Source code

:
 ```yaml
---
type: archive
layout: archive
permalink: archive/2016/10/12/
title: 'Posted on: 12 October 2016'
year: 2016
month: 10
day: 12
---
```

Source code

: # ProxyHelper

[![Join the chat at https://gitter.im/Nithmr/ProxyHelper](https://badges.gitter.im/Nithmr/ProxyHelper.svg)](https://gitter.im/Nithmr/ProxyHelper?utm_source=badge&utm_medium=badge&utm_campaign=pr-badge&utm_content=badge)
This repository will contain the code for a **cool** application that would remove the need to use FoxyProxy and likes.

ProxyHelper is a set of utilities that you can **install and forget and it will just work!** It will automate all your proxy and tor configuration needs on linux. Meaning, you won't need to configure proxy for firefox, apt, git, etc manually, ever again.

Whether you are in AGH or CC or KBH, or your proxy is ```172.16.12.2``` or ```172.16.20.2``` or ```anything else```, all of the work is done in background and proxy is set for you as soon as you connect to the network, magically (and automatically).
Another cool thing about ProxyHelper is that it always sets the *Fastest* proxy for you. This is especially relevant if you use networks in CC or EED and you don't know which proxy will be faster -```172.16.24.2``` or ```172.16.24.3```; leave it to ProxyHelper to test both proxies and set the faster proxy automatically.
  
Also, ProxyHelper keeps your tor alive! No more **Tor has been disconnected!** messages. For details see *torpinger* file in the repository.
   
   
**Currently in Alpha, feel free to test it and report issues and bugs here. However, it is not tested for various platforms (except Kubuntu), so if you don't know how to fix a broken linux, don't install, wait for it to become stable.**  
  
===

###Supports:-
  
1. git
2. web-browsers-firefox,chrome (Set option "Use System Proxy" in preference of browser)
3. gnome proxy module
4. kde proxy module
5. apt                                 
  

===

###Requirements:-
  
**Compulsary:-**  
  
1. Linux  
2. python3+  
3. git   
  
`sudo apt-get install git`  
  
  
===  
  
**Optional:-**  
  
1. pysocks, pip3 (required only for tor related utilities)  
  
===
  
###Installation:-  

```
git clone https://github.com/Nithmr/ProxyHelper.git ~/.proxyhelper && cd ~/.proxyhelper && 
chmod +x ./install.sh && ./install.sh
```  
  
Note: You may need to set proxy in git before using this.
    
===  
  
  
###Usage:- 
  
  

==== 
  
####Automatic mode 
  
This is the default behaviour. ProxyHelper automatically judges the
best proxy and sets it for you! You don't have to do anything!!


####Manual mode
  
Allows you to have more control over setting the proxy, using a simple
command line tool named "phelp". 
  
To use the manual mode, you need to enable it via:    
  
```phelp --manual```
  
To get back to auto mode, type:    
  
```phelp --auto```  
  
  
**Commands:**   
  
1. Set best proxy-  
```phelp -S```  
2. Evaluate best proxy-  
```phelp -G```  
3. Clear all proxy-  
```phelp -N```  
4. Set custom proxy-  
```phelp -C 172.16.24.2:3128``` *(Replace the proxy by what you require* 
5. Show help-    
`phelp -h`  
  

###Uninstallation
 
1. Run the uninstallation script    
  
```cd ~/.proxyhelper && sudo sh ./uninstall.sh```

Exercise directions: Give the number of lines containing "using" in the entries, and no other text.

Solution for this task: 2